Setelah melahap telur gulung yang diberikan karin, sakura menggeleng sesaat tanpa minat menyinggung lebih jauh.

Sembari mengunyah makanannya, karin menatap diam-diam sakura. Sakura yang selalu terlihat tenang, seperti lautan yang dipermukaan tampak tentram namun tak terduga di dalam.

Karin tidak mengenal sakura selama hinata mengenal sasuke. Ia mengenal sakura saat pertama kali duduk di bangku smp. Butuh usaha keras agar sakura mau menerimanya sebagai sahabat, tapi terkadang ketakutan menghinggapi karin tiap melihat emerald tanpa ekspresi dan senyum ringan sakura.

Apakah sakura benar-benar mempercayainya?

Bagaimana jika selama ini hanya dia yang menganggap serius persahabatan mereka?

Bagaimana jika selama ini ia juga dipermainkan? Seperti yang sakura lakukan pada pria-pria yang mendekatinya.

Glek

Degup jantungnya perlahan semakin meningkat seiring keringat yang mengucur di tiap pori-pori kulit wajahnya.

Apa yang harus dia lakukan jika semua kemungkinan itu menjadi kenyataan?

"....rin? Karin, kau mendengarku?"

Karin menegang sesaat sebelum tertawa kaku dan menggaruk pipinya kikuk.

"Apa? Kau bilang sesuatu?"

"Aku tanya kenapa kau menatapku seperti itu, ada yang salah di wajahku?"

"Aa... Aku lihat upil segede kuda nil di hidungmu. Eugh mengerikan. Cepat bersikan sebelum selera makanku hilang."

Dengan begitu mudahnya sakura percaya perkataan karin dan merogoh tasnya dengan panik. Setelah mendapat cermin kecil yang selalu ia bawa, sakura memastikan apakah hidungnya benar memproduksi upil atau karin hanya mengerjainya.

"Pfft.... Kau percaya? Hahaha!"

Kekesalan sakura ia tunjukkan dengan merengutkan wajahnya. Dengan wajah merah merona menahan malu sakura mencomot asal menu bentonya.

"Ngomong-ngomong, cowok yang selalu bersamamu itu siapa?"

Seolah tak paham dengan ucapan karin, sakura memiringkan kepalanya dan menatap karin dengan tatapan menuntut penjelasan.

"Cowok lucu dengan rambut pantat ayam. Beberapa kali aku lihat kau dan dia bersama. Dia sasuke dari kelas elit kan?"
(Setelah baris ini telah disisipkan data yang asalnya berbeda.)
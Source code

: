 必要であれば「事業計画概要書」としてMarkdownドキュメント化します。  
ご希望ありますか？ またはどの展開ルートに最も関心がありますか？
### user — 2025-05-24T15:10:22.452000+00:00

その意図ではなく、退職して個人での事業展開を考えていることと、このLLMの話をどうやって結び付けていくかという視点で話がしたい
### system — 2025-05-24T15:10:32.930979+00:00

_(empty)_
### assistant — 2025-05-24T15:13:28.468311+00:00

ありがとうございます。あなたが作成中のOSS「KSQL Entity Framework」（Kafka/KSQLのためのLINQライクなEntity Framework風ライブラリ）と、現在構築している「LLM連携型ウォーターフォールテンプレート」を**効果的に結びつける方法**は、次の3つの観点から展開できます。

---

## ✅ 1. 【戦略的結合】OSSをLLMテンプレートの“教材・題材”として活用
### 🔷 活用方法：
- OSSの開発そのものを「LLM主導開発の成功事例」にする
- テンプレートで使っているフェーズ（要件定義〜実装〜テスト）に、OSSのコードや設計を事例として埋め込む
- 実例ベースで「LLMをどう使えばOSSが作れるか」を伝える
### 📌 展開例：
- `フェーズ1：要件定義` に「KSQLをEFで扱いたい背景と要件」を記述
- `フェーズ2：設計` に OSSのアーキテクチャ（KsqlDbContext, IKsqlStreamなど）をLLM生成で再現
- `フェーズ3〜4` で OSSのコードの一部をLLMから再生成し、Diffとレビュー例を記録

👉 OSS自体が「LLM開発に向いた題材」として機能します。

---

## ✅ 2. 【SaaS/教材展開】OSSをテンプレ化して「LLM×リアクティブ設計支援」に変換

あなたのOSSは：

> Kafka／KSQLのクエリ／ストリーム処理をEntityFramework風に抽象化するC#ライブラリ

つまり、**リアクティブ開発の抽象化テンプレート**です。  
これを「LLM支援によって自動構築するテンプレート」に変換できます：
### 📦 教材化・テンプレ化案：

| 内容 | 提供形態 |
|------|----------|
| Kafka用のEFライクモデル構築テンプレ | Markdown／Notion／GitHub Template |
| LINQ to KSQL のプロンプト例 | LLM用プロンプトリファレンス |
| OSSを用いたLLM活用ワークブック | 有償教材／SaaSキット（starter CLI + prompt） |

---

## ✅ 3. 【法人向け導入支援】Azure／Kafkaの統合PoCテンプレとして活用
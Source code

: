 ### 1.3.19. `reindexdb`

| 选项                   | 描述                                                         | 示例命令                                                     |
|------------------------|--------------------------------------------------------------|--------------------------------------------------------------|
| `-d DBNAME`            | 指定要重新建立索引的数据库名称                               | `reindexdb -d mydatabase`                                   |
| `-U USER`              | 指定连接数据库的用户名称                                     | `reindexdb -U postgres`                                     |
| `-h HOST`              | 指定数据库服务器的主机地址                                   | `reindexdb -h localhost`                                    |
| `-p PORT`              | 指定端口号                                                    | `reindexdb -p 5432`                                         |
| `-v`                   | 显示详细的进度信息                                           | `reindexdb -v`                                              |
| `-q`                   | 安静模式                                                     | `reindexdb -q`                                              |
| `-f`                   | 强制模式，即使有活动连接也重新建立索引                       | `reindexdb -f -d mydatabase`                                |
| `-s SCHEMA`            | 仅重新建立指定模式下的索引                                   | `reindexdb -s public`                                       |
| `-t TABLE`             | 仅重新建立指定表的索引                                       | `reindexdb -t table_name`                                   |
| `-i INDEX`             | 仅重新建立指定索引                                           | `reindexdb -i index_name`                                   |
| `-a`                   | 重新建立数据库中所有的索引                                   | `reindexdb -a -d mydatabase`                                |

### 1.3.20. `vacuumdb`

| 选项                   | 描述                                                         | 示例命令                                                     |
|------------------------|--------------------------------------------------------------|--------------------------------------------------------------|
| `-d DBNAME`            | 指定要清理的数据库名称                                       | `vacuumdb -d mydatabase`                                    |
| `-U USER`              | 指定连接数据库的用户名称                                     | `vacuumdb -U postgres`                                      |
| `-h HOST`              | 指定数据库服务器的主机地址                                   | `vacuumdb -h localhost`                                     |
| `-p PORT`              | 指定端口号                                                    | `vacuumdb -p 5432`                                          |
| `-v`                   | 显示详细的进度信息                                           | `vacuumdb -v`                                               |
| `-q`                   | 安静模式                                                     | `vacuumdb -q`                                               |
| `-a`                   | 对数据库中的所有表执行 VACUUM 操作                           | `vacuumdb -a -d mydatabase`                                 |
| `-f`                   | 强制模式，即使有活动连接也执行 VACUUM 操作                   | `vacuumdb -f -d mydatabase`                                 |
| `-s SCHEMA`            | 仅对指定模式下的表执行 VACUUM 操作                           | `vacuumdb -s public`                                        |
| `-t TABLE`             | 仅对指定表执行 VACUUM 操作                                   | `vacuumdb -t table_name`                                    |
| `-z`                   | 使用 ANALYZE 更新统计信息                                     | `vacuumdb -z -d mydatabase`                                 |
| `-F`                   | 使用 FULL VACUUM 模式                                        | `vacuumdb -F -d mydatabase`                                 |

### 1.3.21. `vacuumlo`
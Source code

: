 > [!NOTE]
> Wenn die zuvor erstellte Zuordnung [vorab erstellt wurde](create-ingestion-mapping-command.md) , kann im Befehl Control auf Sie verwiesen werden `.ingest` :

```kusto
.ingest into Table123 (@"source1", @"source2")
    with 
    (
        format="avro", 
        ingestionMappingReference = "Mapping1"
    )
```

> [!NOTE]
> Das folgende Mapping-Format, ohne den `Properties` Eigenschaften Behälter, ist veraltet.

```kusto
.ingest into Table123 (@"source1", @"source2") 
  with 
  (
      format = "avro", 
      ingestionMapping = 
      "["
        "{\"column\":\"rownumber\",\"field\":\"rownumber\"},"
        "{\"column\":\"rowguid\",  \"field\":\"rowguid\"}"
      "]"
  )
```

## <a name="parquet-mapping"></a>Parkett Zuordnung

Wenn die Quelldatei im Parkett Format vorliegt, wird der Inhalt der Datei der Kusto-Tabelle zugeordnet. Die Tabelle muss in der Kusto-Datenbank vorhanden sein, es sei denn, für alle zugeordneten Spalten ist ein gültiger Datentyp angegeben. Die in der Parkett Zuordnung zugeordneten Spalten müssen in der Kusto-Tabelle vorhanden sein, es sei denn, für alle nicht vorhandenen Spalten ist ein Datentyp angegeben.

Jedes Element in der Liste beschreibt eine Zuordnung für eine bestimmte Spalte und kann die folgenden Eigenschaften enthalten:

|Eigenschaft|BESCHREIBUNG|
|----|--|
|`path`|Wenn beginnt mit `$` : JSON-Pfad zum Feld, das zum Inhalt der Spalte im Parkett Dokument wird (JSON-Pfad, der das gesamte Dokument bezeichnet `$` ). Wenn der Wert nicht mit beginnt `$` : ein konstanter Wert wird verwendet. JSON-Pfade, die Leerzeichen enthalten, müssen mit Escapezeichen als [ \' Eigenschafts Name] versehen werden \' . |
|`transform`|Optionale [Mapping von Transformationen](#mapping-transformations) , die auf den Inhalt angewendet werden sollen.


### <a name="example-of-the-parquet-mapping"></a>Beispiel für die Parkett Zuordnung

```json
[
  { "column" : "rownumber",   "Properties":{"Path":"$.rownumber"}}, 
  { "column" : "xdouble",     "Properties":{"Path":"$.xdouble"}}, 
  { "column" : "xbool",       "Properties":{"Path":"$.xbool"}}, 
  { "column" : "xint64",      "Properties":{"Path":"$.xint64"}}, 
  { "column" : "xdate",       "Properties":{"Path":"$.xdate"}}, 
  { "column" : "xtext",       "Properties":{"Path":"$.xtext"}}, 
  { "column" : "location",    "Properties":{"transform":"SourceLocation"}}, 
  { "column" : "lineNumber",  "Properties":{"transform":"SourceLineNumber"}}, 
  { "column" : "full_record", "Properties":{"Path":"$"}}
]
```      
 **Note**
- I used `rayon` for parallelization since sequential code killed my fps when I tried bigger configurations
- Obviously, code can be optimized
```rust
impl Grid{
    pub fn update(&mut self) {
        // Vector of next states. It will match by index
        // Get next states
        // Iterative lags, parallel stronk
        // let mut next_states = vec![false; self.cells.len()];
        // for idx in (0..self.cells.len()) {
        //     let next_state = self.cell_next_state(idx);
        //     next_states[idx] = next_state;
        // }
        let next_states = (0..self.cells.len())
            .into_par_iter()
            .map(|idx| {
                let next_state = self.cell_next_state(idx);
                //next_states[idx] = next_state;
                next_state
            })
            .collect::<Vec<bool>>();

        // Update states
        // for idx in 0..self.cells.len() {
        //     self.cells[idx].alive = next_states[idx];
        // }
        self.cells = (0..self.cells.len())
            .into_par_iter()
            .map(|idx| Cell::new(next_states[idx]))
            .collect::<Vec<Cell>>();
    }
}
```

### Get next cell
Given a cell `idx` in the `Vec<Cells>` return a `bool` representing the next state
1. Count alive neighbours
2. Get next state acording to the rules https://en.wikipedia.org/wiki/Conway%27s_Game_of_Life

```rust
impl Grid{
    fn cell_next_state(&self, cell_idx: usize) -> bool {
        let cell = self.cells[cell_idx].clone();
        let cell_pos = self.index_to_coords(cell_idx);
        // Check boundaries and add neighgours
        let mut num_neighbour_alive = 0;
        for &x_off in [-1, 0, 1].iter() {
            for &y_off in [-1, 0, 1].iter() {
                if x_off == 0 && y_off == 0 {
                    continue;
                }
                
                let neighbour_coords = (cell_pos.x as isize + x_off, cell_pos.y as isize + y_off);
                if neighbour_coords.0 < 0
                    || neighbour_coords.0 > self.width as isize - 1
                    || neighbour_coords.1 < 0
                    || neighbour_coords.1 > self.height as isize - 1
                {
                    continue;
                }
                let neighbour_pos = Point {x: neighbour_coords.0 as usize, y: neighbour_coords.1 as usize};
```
"Kalau kau sudah tahu kenapa masih tanya dia siapa?"

"Aish... Dasar tidak peka, maksudku dia siapanya kamu. Gebetan atau calon gebetan?"

"Dia bukan siapa-siapa karin."

"Kau tidak tertarik menjadikannya siapa mu? Dia tampan, pintar, popular dan kau tahu sekaya apa keluarga uchiha. Sepertinya dia bukan tipe playboy, jika dia mendekatimu artinya dia ada ketertarikan dan tidak ada salahnya kau menanggapi perasaannya kan?"

Nada jenaka dan kerlingan menggoda karin seketika lenyap.

Karin mengerjapkan kedua matanya sesaat manakala mendapati sakura meletakkan sumpitnya, menatap dalam kedua matanya dengan emerald yang menggelap serta senyum lebar yang sekali dua kali pernah karin lihat. Senyum tanpa ada perasaan apapun di dalamnya.

Telunjuk sakura terangkat hingga sebatas bibir mungilnya.

"Tentu saja aku menanggapi perasaannya karin."